Search code examples
batch-filecmdalphanumericnon-alphanumeric

Removing non alphanumeric characters in a batch variable


In batch, how would I remove all non alphanumeric (a-z,A-Z,0-9,_) characters from a variable?

I'm pretty sure I need to use findstr and a regex.


Solution

  • The solutionof MC ND works, but it's really slow (Needs ~1second for the small test sample).

    This is caused by the echo "!_buf!"|findstr ... construct, as for each character the pipe creates two instances of cmd.exe and starts findstr.

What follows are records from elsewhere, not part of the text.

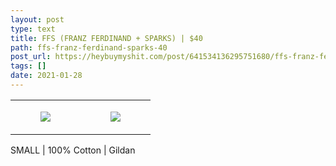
 ```yaml
---
layout: post
type: text
title: FFS (FRANZ FERDINAND + SPARKS) | $40
path: ffs-franz-ferdinand-sparks-40
post_url: https://heybuymyshit.com/post/641534136295751680/ffs-franz-ferdinand-sparks-40
tags: []
date: 2021-01-28
---
```




<table style="width:100%;"><tr><td style="vertical-align:top;">
      <figure class="tmblr-full" data-orig-height="2048" data-orig-width="1365" data-orig-src="https://concertshirts.netlify.app/shirts/0447/0447-01.jpg"><img src="https://64.media.tumblr.com/704d5b398fe4352c2d3cf3536c570748/ef5819c1adf49306-cb/s540x810/94a455a9484dc7c764faac26dbeb9d4c1b555e36.jpg" data-orig-height="2048" data-orig-width="1365" data-orig-src="https://concertshirts.netlify.app/shirts/0447/0447-01.jpg"/></figure></td>
    <td style="vertical-align:top;">
      <figure class="tmblr-full" data-orig-height="2048" data-orig-width="1365" data-orig-src="https://concertshirts.netlify.app/shirts/0447/0447-02.jpg"><img src="https://64.media.tumblr.com/a53aeec0bb2cdf62014999ac08a23439/ef5819c1adf49306-33/s540x810/ea716f310640cc08106fe851b978ca0ed3224c67.jpg" data-orig-height="2048" data-orig-width="1365" data-orig-src="https://concertshirts.netlify.app/shirts/0447/0447-02.jpg"/></figure></td>
  </tr></table><p>
  SMALL | 100% Cotton | Gildan
</p>
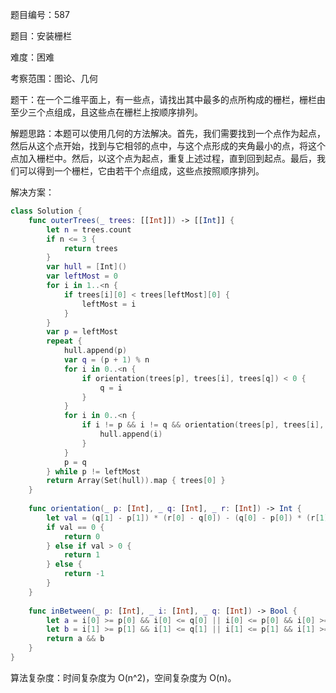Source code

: 题目编号：587

题目：安装栅栏

难度：困难

考察范围：图论、几何

题干：在一个二维平面上，有一些点，请找出其中最多的点所构成的栅栏，栅栏由至少三个点组成，且这些点在栅栏上按顺序排列。

解题思路：本题可以使用几何的方法解决。首先，我们需要找到一个点作为起点，然后从这个点开始，找到与它相邻的点中，与这个点形成的夹角最小的点，将这个点加入栅栏中。然后，以这个点为起点，重复上述过程，直到回到起点。最后，我们可以得到一个栅栏，它由若干个点组成，这些点按照顺序排列。

解决方案：

```swift
class Solution {
    func outerTrees(_ trees: [[Int]]) -> [[Int]] {
        let n = trees.count
        if n <= 3 {
            return trees
        }
        var hull = [Int]()
        var leftMost = 0
        for i in 1..<n {
            if trees[i][0] < trees[leftMost][0] {
                leftMost = i
            }
        }
        var p = leftMost
        repeat {
            hull.append(p)
            var q = (p + 1) % n
            for i in 0..<n {
                if orientation(trees[p], trees[i], trees[q]) < 0 {
                    q = i
                }
            }
            for i in 0..<n {
                if i != p && i != q && orientation(trees[p], trees[i], trees[q]) == 0 && inBetween(trees[p], trees[i], trees[q]) {
                    hull.append(i)
                }
            }
            p = q
        } while p != leftMost
        return Array(Set(hull)).map { trees[0] }
    }
    
    func orientation(_ p: [Int], _ q: [Int], _ r: [Int]) -> Int {
        let val = (q[1] - p[1]) * (r[0] - q[0]) - (q[0] - p[0]) * (r[1] - q[1])
        if val == 0 {
            return 0
        } else if val > 0 {
            return 1
        } else {
            return -1
        }
    }
    
    func inBetween(_ p: [Int], _ i: [Int], _ q: [Int]) -> Bool {
        let a = i[0] >= p[0] && i[0] <= q[0] || i[0] <= p[0] && i[0] >= q[0]
        let b = i[1] >= p[1] && i[1] <= q[1] || i[1] <= p[1] && i[1] >= q[1]
        return a && b
    }
}
```

算法复杂度：时间复杂度为 O(n^2)，空间复杂度为 O(n)。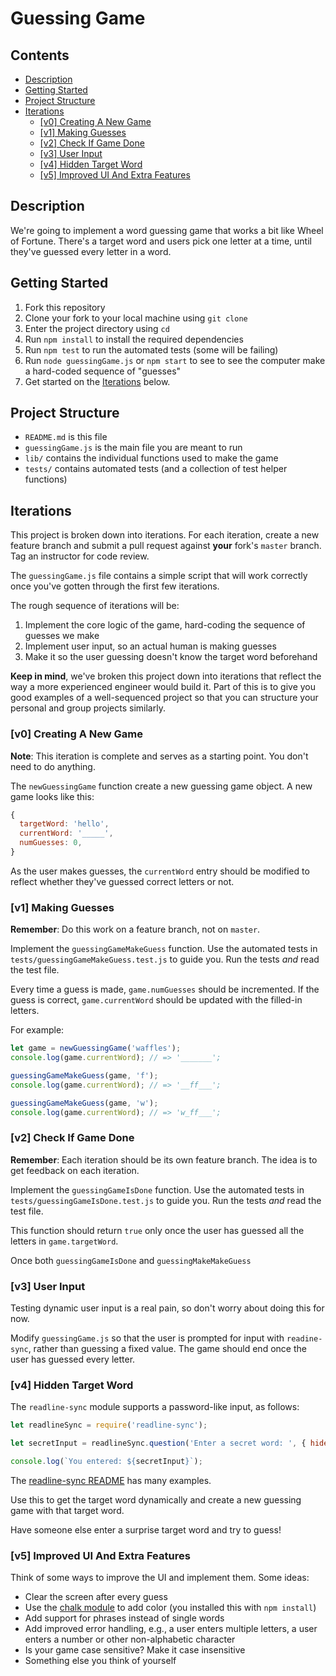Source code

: # Guessing Game

## Contents <!-- omit in toc -->

- [Description](#description)
- [Getting Started](#getting-started)
- [Project Structure](#project-structure)
- [Iterations](#iterations)
  - [[v0] Creating A New Game](#v0-creating-a-new-game)
  - [[v1] Making Guesses](#v1-making-guesses)
  - [[v2] Check If Game Done](#v2-check-if-game-done)
  - [[v3] User Input](#v3-user-input)
  - [[v4] Hidden Target Word](#v4-hidden-target-word)
  - [[v5] Improved UI And Extra Features](#v5-improved-ui-and-extra-features)

## Description

We're going to implement a word guessing game that works a bit like Wheel of Fortune. There's a target word and users pick one letter at a time, until they've guessed every letter in a word.

## Getting Started

1. Fork this repository
1. Clone your fork to your local machine using `git clone`
1. Enter the project directory using `cd`
1. Run `npm install` to install the required dependencies
1. Run `npm test` to run the automated tests (some will be failing)
1. Run `node guessingGame.js` or `npm start` to see to see the computer make a hard-coded sequence of "guesses"
1. Get started on the [Iterations](#iterations) below.

## Project Structure

- `README.md` is this file
- `guessingGame.js` is the main file you are meant to run
- `lib/` contains the individual functions used to make the game
- `tests/` contains automated tests (and a collection of test helper functions)

## Iterations

This project is broken down into iterations. For each iteration, create a new feature branch and submit a pull request against **your** fork's `master` branch. Tag an instructor for code review.

The `guessingGame.js` file contains a simple script that will work correctly once you've gotten through the first few iterations.

The rough sequence of iterations will be:

1. Implement the core logic of the game, hard-coding the sequence of guesses we make
1. Implement user input, so an actual human is making guesses
1. Make it so the user guessing doesn't know the target word beforehand

**Keep in mind**, we've broken this project down into iterations that reflect the way a more experienced engineer would build it. Part of this is to give you good examples of a well-sequenced project so that you can structure your personal and group projects similarly.

### [v0] Creating A New Game

**Note**: This iteration is complete and serves as a starting point. You  don't need to do anything.

The `newGuessingGame` function create a new guessing game object. A new game looks like this:

```javascript
{
  targetWord: 'hello',
  currentWord: '_____',
  numGuesses: 0,
}
```

As the user makes guesses, the `currentWord` entry should be modified to reflect whether they've guessed correct letters or not.

### [v1] Making Guesses

**Remember**: Do this work on a feature branch, not on `master`.

Implement the `guessingGameMakeGuess` function. Use the automated tests in `tests/guessingGameMakeGuess.test.js` to guide you. Run the tests *and* read the test file.

Every time a guess is made, `game.numGuesses` should be incremented. If the guess is correct, `game.currentWord` should be updated with the filled-in letters.

For example:

```javascript
let game = newGuessingGame('waffles');
console.log(game.currentWord); // => '_______';

guessingGameMakeGuess(game, 'f');
console.log(game.currentWord); // => '__ff___';

guessingGameMakeGuess(game, 'w');
console.log(game.currentWord); // => 'w_ff___';
```

### [v2] Check If Game Done

**Remember**: Each iteration should be its own feature branch. The idea is to get feedback on each iteration.

Implement the `guessingGameIsDone` function. Use the automated tests in `tests/guessingGameIsDone.test.js` to guide you. Run the tests *and* read the test file.

This function should return `true` only once the user has guessed all the letters in `game.targetWord`.

Once both `guessingGameIsDone` and `guessingMakeMakeGuess`

### [v3] User Input

Testing dynamic user input is a real pain, so don't worry about doing this for now.

Modify `guessingGame.js` so that the user is prompted for input with `readine-sync`, rather than guessing a fixed value. The game should end once the user has guessed every letter.

### [v4] Hidden Target Word

The `readline-sync` module supports a password-like input, as follows:

```javascript
let readlineSync = require('readline-sync');

let secretInput = readlineSync.question('Enter a secret word: ', { hideEchoBack: true });

console.log(`You entered: ${secretInput}`);
```

The [readline-sync README][github-readline-sync] has many examples.

Use this to get the target word dynamically and create a new guessing game with that target word.

Have someone else enter a surprise target word and try to guess!

### [v5] Improved UI And Extra Features

Think of some ways to improve the UI and implement them. Some ideas:

- Clear the screen after every guess
- Use the [chalk module][github-chalk] to add color (you installed this with `npm install`)
- Add support for phrases instead of single words
- Add improved error handling, e.g., a user enters multiple letters, a user enters a number or other non-alphabetic character
- Is your game case sensitive? Make it case insensitive
- Something else you think of yourself

[github-readline-sync]: https://github.com/anseki/readline-sync#readme
[github-chalk]: https://github.com/chalk/chalk#readme
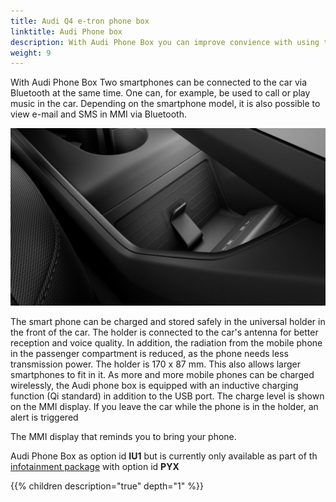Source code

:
 ```yaml
---
title: Audi Q4 e-tron phone box
linktitle: Audi Phone box
description: With Audi Phone Box you can improve convience with using telephone in the car.
weight: 9
---
```


With  Audi Phone Box Two smartphones can be connected to the car via Bluetooth at the same time. One can, for example, be used to call or play
music in the car. Depending on the smartphone model, it is also possible to view e-mail and SMS in MMI via Bluetooth. 

![Audi Phone Box](phonebox.jpg "Audi Phone Box holder with inductive charging")

The smart phone can be charged and stored safely in the universal holder in the front of the car. The holder is connected to the car's antenna for better reception and voice quality. In addition, the radiation from the mobile phone in the passenger compartment is reduced, as the phone needs less transmission power. The holder is 170 x 87 mm. This also allows larger smartphones to fit in it. As more and more mobile phones can be charged wirelessly, the Audi phone box is equipped with an inductive charging function (Qi standard) in addition to the USB port. The charge level is shown on the MMI display. If you leave the car while the phone is in the holder, an alert is triggered

The MMI display that reminds you to bring your phone.

Audi Phone Box as option id **IU1** but is currently only available as part of th [infotainment package](/models/q4-e-tron/optionguide/list/#equipment-packages) with option id **PYX**

{{% children description="true" depth="1" %}}
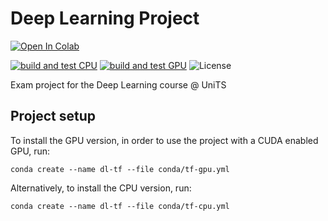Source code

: # Deep Learning Project
[![Open In Colab](https://colab.research.google.com/assets/colab-badge.svg)](https://colab.research.google.com/github/peiva-git/deep_learning_project/blob/main/simple_model.ipynb)

[![build and test CPU](https://github.com/peiva-git/deep_learning_project/actions/workflows/build-and-test-cpu.yml/badge.svg)](https://github.com/peiva-git/deep_learning_project/actions/workflows/build-and-test-cpu.yml)
[![build and test GPU](https://github.com/peiva-git/deep_learning_project/actions/workflows/build-and-test-gpu.yml/badge.svg)](https://github.com/peiva-git/deep_learning_project/actions/workflows/build-and-test-gpu.yml)
![License](https://img.shields.io/github/license/peiva-git/deep_learning_project)

Exam project for the Deep Learning course @ UniTS

## Project setup

To install the GPU version, in order to use the project with a CUDA enabled GPU, run:
```shell
conda create --name dl-tf --file conda/tf-gpu.yml
```

Alternatively, to install the CPU version, run:
```shell
conda create --name dl-tf --file conda/tf-cpu.yml
```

    But this can be solved also with pure batch.
    Each character is tested if it is in the map variable

    :test
    
        set "_input=Th""i\s&& is not good _maybe_???"
        set "_output="
        set "map=abcdefghijklmnopqrstuvwxyz 1234567890"
    
    :loop
    if not defined _input goto endLoop    
    for /F "delims=*~ eol=*" %%C in ("!_input:~0,1!") do (
        if "!map:%%C=!" NEQ "!map!" set "_output=!_output!%%C"
    )
    set "_input=!_input:~1!"
        goto loop
    
    :endLoop
        echo(!_output!
    

    And it could be speed up when the goto loop is removed.
    Then you need to calculate the stringLength first and iterate then with a FOR/L loop over each character.
    This solution is ~6 times faster than the above method and ~40 times faster than the solution of MC ND

    set "_input=Th""i\s&& is not good _maybe_!~*???"
    set "_output="
    set "map=abcdefghijklmnopqrstuvwxyzABCDEFGHIJKLMNOPQRSTUVWXYZ 1234567890"
    %$strLen% len _input
    
    for /L %%n in (0 1 %len%) DO (
        for /F "delims=*~ eol=*" %%C in ("!_input:~%%n,1!") do (
            if "!map:%%C=!" NEQ "!map!" set "_output=!_output!%%C"
        )
    )
    exit /b
    

    The macro $strlen can be defined with

    set LF=^
    
    
    ::Above 2 blank lines are required - do not remove
    @set ^"\n=^^^%LF%%LF%^%LF%%LF%^^":::: StrLen pResult pString
    set $strLen=for /L %%n in (1 1 2) do if %%n==2 (%\n%
            for /F "tokens=1,2 delims=, " %%1 in ("!argv!") do (%\n%
                set "str=A!%%~2!"%\n%
                  set "len=0"%\n%
                  for /l %%A in (12,-1,0) do (%\n%
                    set /a "len|=1<<%%A"%\n%
                    for %%B in (!len!) do if "!str:~%%B,1!"=="" set /a "len&=~1<<%%A"%\n%
                  )%\n%
                  for %%v in (!len!) do endlocal^&if "%%~b" neq "" (set "%%~1=%%v") else echo %%v%\n%
            ) %\n%
    ) ELSE setlocal enableDelayedExpansion ^& set argv=,